Many in the KUA community are aware that Dana Stone was employed by the UPI and AP press in Vietnam from 1966 until the day he and fellow journalist and good friend Sean Flynn (son of early film star Errol Flynn), were captured in Cambodia on April 6, 1970. A photo shows Dana and Sean sitting on shiny, new motorcycles about to head into Chi Pou, just inside the Cambodian border, for a brief trip. According to a 1988 KuAlumni magazine article by former faculty member and trustee Paul Sheff, Dana was nervous and more reluctant than Sean about going on this assignment, but he soon followed Sean as he didn’t want to be “scooped” on a news story. An eyewitness said they got as far as a Cambodian roadblock, where word suddenly came: “Viet Cong! Viet Cong!” While others fled, Dana and Sean remained. Later that day, Communist forces took control of Chi Pou and the surrounding area. Dana and Sean were presumed captured.
Many attempts were made to have them freed including those by his wife Louise who found some assistance from Walter Cronkite who, along with other distinguished journalists, tried to exert international pressure for their release. Noam Chomsky, a political activist and opponent of the Vietnam War, sought help from the North Vietnamese in Hanoi. Louise also corresponded with deposed leader Prince Sihanouk, but no one was able to find them or get their release.

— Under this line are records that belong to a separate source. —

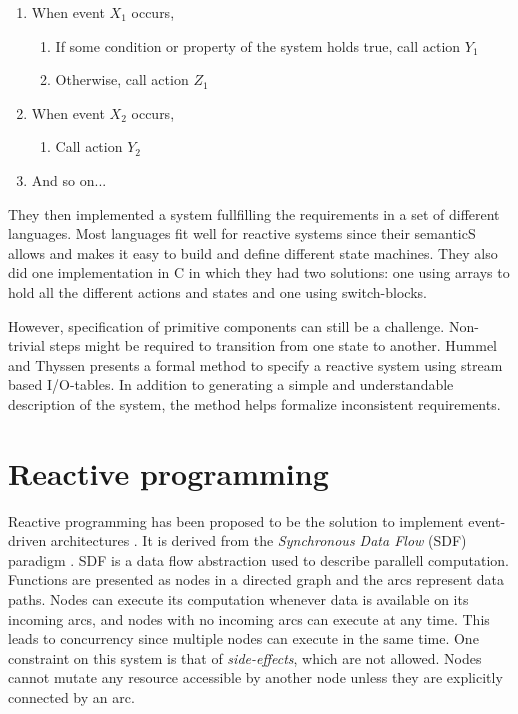 \begin{enumerate}
\item
  When event $X_1$ occurs,
\begin{enumerate}
\item
  If some condition or property of the system holds true, call action $Y_1$
\item
  Otherwise, call action $Z_1$
\end{enumerate}

\item
  When event $X_2$ occurs,
\begin{enumerate}
\item
  Call action $Y_2$
\end{enumerate}

\item
  And so on...
\end{enumerate}

They then implemented a system fullfilling the requirements in a set of
different languages. Most languages fit well for reactive systems since their
semanticS allows and makes it easy to build and define different state
machines.  They also did one implementation in C in which they had two
solutions: one using arrays to hold all the different actions and states and
one using switch-blocks.

However, specification of primitive components can still be a challenge.
Non-trivial steps might be required to transition from one state to another.
Hummel and Thyssen \cite{hummel2009behavioral} presents a formal method to
specify a reactive system using stream based I/O-tables. In addition to
generating a simple and understandable description of the system, the method
helps formalize inconsistent requirements.

\section{Reactive programming}

Reactive programming has been proposed to be the solution to implement
event-driven architectures \cite{bainomugisha2013survey}. It is derived from
the \textit{Synchronous Data Flow} (SDF) paradigm \cite{lee1987synchronous}.
SDF is a data flow abstraction used to describe parallell computation.
Functions are presented as nodes in a directed graph and the arcs represent
data paths. Nodes can execute its computation whenever data is available on its
incoming arcs, and nodes with no incoming arcs can execute at any time. This
leads to concurrency since multiple nodes can execute in the same time. One
constraint on this system is that of \textit{side-effects}, which are not
allowed. Nodes cannot mutate any resource accessible by another node unless
they are explicitly connected by an arc.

It is now accepted that Dana and Sean were executed by the Cambodians; to date, their remains have not been found.
Left: Dana Stone’s Concordia formal picture. Right: Dana was a three-sport athlete at KUA. He was co-captain of the varsity soccer team his senior year (1st row, 4th from right).

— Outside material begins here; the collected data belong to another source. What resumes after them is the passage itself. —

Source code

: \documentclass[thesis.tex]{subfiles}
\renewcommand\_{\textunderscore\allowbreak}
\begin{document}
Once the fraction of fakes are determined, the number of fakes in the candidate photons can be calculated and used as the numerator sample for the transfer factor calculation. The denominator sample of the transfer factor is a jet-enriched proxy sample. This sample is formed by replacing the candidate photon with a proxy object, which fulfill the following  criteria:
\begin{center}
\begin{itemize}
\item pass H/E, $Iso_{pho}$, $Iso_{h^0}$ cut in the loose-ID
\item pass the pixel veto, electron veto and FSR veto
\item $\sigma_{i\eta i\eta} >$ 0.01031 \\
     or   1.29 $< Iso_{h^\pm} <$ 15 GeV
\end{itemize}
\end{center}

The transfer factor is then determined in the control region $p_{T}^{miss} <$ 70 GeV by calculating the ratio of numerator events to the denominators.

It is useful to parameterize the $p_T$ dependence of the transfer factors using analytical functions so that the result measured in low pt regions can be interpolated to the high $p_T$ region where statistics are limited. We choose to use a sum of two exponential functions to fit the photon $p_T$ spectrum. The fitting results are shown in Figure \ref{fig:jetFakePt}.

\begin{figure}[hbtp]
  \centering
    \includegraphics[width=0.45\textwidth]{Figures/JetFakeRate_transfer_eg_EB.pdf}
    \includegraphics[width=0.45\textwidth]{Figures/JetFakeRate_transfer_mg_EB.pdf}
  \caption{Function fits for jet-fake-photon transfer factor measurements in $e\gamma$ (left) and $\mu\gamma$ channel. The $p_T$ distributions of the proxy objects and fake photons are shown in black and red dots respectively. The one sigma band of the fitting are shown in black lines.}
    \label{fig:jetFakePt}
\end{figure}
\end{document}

Looking further back into Dana’s youth, one would not immediately expect Dana’s legacy to become one of world travel and adventure. He was born on April 18, 1939 in North Pomfret, Vermont, where he lived with his parents, Robert and Connie Stone, and his sister Bobby and brother Tom. His parents sent him to Cardigan Mountain School for three years before enrolling him at KUA as a sophomore.
According to his sister Bobby, Dana thrived in the structure he found in boarding schools. At KUA, he was fully involved in the daily life of a small, New England prep school. He was a three-sport athlete and involved in many school activities including a very active Spanish Club – El Circulo Castellano – that “acquainted students with people and customs of Spain” through films, slide shows and lectures. He was a three-year member of the student newspaper, The Kimball Union, and worked on the Concordia his senior year. Also as a senior, Dana joined the Press Club that was formed in 1956 to release information to newspapers, radio and television stations about KUA student activities. Dana, as one of 12 seniors elected to the leadership group, the Orange Key, was involved in planning school events and activities, but, more importantly, they routinely met with the headmaster as a group to discuss any problems confronting the school.

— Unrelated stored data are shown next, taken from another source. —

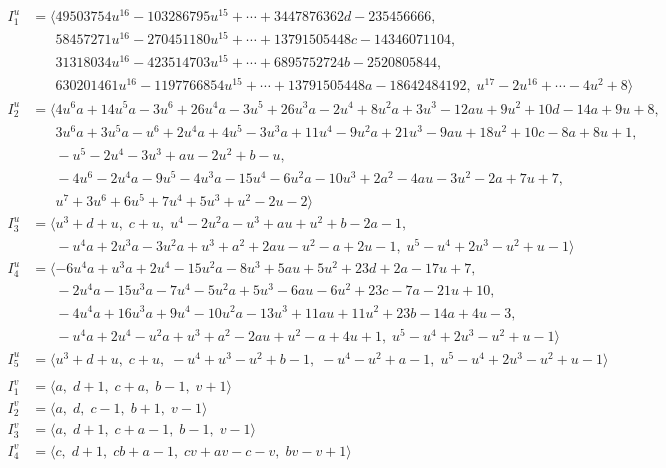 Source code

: \documentclass[1p]{elsarticle_modified}
\theoremstyle{definition}
\begin{document}
\begin{align*}
I^u_{1}&=\langle 
49503754 u^{16}-103286795 u^{15}+\cdots+3447876362 d-235456666,\\
\phantom{I^u_{1}}&\phantom{= \langle  }58457271 u^{16}-270451180 u^{15}+\cdots+13791505448 c-14346071104,\\
\phantom{I^u_{1}}&\phantom{= \langle  }31318034 u^{16}-423514703 u^{15}+\cdots+6895752724 b-2520805844,\\
\phantom{I^u_{1}}&\phantom{= \langle  }630201461 u^{16}-1197766854 u^{15}+\cdots+13791505448 a-18642484192,\;u^{17}-2 u^{16}+\cdots-4 u^2+8\rangle \\
I^u_{2}&=\langle 
4 u^6 a+14 u^5 a-3 u^6+26 u^4 a-3 u^5+26 u^3 a-2 u^4+8 u^2 a+3 u^3-12 a u+9 u^2+10 d-14 a+9 u+8,\\
\phantom{I^u_{2}}&\phantom{= \langle  }3 u^6 a+3 u^5 a- u^6+2 u^4 a+4 u^5-3 u^3 a+11 u^4-9 u^2 a+21 u^3-9 a u+18 u^2+10 c-8 a+8 u+1,\\
\phantom{I^u_{2}}&\phantom{= \langle  }- u^5-2 u^4-3 u^3+a u-2 u^2+b- u,\\
\phantom{I^u_{2}}&\phantom{= \langle  }-4 u^6-2 u^4 a-9 u^5-4 u^3 a-15 u^4-6 u^2 a-10 u^3+2 a^2-4 a u-3 u^2-2 a+7 u+7,\\
\phantom{I^u_{2}}&\phantom{= \langle  }u^7+3 u^6+6 u^5+7 u^4+5 u^3+u^2-2 u-2\rangle \\
I^u_{3}&=\langle 
u^3+d+u,\;c+u,\;u^4-2 u^2 a- u^3+a u+u^2+b-2 a-1,\\
\phantom{I^u_{3}}&\phantom{= \langle  }- u^4 a+2 u^3 a-3 u^2 a+u^3+a^2+2 a u- u^2- a+2 u-1,\;u^5- u^4+2 u^3- u^2+u-1\rangle \\
I^u_{4}&=\langle 
-6 u^4 a+u^3 a+2 u^4-15 u^2 a-8 u^3+5 a u+5 u^2+23 d+2 a-17 u+7,\\
\phantom{I^u_{4}}&\phantom{= \langle  }-2 u^4 a-15 u^3 a-7 u^4-5 u^2 a+5 u^3-6 a u-6 u^2+23 c-7 a-21 u+10,\\
\phantom{I^u_{4}}&\phantom{= \langle  }-4 u^4 a+16 u^3 a+9 u^4-10 u^2 a-13 u^3+11 a u+11 u^2+23 b-14 a+4 u-3,\\
\phantom{I^u_{4}}&\phantom{= \langle  }- u^4 a+2 u^4- u^2 a+u^3+a^2-2 a u+u^2- a+4 u+1,\;u^5- u^4+2 u^3- u^2+u-1\rangle \\
I^u_{5}&=\langle 
u^3+d+u,\;c+u,\;- u^4+u^3- u^2+b-1,\;- u^4- u^2+a-1,\;u^5- u^4+2 u^3- u^2+u-1\rangle \\
\\
I^v_{1}&=\langle 
a,\;d+1,\;c+a,\;b-1,\;v+1\rangle \\
I^v_{2}&=\langle 
a,\;d,\;c-1,\;b+1,\;v-1\rangle \\
I^v_{3}&=\langle 
a,\;d+1,\;c+a-1,\;b-1,\;v-1\rangle \\
I^v_{4}&=\langle 
c,\;d+1,\;c b+a-1,\;c v+a v- c- v,\;b v- v+1\rangle \\
\end{align*}
\end{document}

Left: Dana lived in Chellis Hall his sophomore year (front row, 2nd from left). Below: Dana with the JV Hockey team in 1956 (front row, far right). He was on this team for two years before joining the varsity squad his senior year.
Dana, voted by his classmates as “wittiest,” was, it seems, a regular high school student making his way towards college. However, as I read Paul Sheff’s article on Dana, referenced above, I became aware of an independent spirit lying beneath the surface of this young man, one that would eventually lead him to dangerous work in a distant land.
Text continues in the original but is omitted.